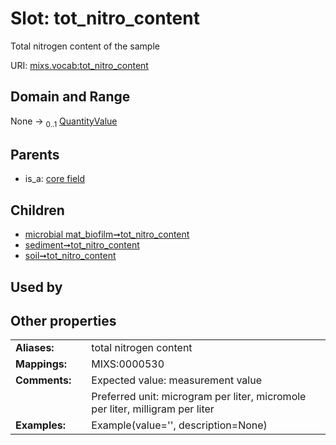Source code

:
# Slot: tot_nitro_content


Total nitrogen content of the sample

URI: [mixs.vocab:tot_nitro_content](https://w3id.org/mixs/vocab/tot_nitro_content)


## Domain and Range

None &#8594;  <sub>0..1</sub> [QuantityValue](QuantityValue.md)

## Parents

 *  is_a: [core field](core_field.md)

## Children

 *  [microbial mat_biofilm➞tot_nitro_content](microbial_mat_biofilm_tot_nitro_content.md)
 *  [sediment➞tot_nitro_content](sediment_tot_nitro_content.md)
 *  [soil➞tot_nitro_content](soil_tot_nitro_content.md)

## Used by


## Other properties

|  |  |  |
| --- | --- | --- |
| **Aliases:** | | total nitrogen content |
| **Mappings:** | | MIXS:0000530 |
| **Comments:** | | Expected value: measurement value |
|  | | Preferred unit: microgram per liter, micromole per liter, milligram per liter |
| **Examples:** | | Example(value='', description=None) |

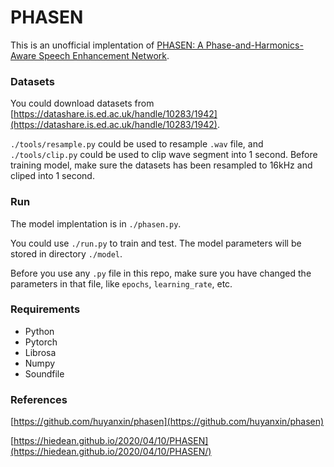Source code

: # PHASEN

This is an unofficial implentation of [PHASEN: A Phase-and-Harmonics-Aware Speech Enhancement Network](https://arxiv.org/abs/1911.04697).

### Datasets

You could download datasets from [https://datashare.is.ed.ac.uk/handle/10283/1942](https://datashare.is.ed.ac.uk/handle/10283/1942).

`./tools/resample.py` could be used to resample `.wav` file, and `./tools/clip.py` could be used to clip wave segment into 1 second. Before training model, make sure the datasets has been resampled to 16kHz and cliped into 1 second.

### Run

The model implentation is in `./phasen.py`.

You could use `./run.py` to train and test. The model parameters will be stored in directory `./model`.

Before you use any `.py` file in this repo, make sure you have changed the parameters in that file, like `epochs`, `learning_rate`, etc.

### Requirements

* Python
* Pytorch
* Librosa
* Numpy
* Soundfile

### References
[https://github.com/huyanxin/phasen](https://github.com/huyanxin/phasen)

[https://hiedean.github.io/2020/04/10/PHASEN](https://hiedean.github.io/2020/04/10/PHASEN/)
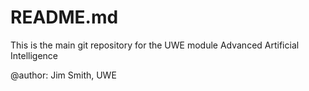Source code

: # README.md

This is the main git repository for the UWE module Advanced Artificial Intelligence

@author: Jim Smith, UWE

⁂

* How to complete this task *
Reproduce every line of the material precisely, omitting its pictures.

* Answer box *
Source code

:
# Slot: tot_nitro_content


Total nitrogen content of the sample

URI: [mixs.vocab:tot_nitro_content](https://w3id.org/mixs/vocab/tot_nitro_content)


## Domain and Range

None &#8594;  <sub>0..1</sub> [QuantityValue](QuantityValue.md)

## Parents

 *  is_a: [core field](core_field.md)

## Children

 *  [microbial mat_biofilm➞tot_nitro_content](microbial_mat_biofilm_tot_nitro_content.md)
 *  [sediment➞tot_nitro_content](sediment_tot_nitro_content.md)
 *  [soil➞tot_nitro_content](soil_tot_nitro_content.md)

## Used by


## Other properties

|  |  |  |
| --- | --- | --- |
| **Aliases:** | | total nitrogen content |
| **Mappings:** | | MIXS:0000530 |
| **Comments:** | | Expected value: measurement value |
|  | | Preferred unit: microgram per liter, micromole per liter, milligram per liter |
| **Examples:** | | Example(value='', description=None) |

Source code

: # PHASEN

This is an unofficial implentation of [PHASEN: A Phase-and-Harmonics-Aware Speech Enhancement Network](https://arxiv.org/abs/1911.04697).

### Datasets

You could download datasets from [https://datashare.is.ed.ac.uk/handle/10283/1942](https://datashare.is.ed.ac.uk/handle/10283/1942).

`./tools/resample.py` could be used to resample `.wav` file, and `./tools/clip.py` could be used to clip wave segment into 1 second. Before training model, make sure the datasets has been resampled to 16kHz and cliped into 1 second.

### Run

The model implentation is in `./phasen.py`.

You could use `./run.py` to train and test. The model parameters will be stored in directory `./model`.

Before you use any `.py` file in this repo, make sure you have changed the parameters in that file, like `epochs`, `learning_rate`, etc.

### Requirements

* Python
* Pytorch
* Librosa
* Numpy
* Soundfile

### References
[https://github.com/huyanxin/phasen](https://github.com/huyanxin/phasen)

[https://hiedean.github.io/2020/04/10/PHASEN](https://hiedean.github.io/2020/04/10/PHASEN/)
Source code

: # README.md

This is the main git repository for the UWE module Advanced Artificial Intelligence

@author: Jim Smith, UWE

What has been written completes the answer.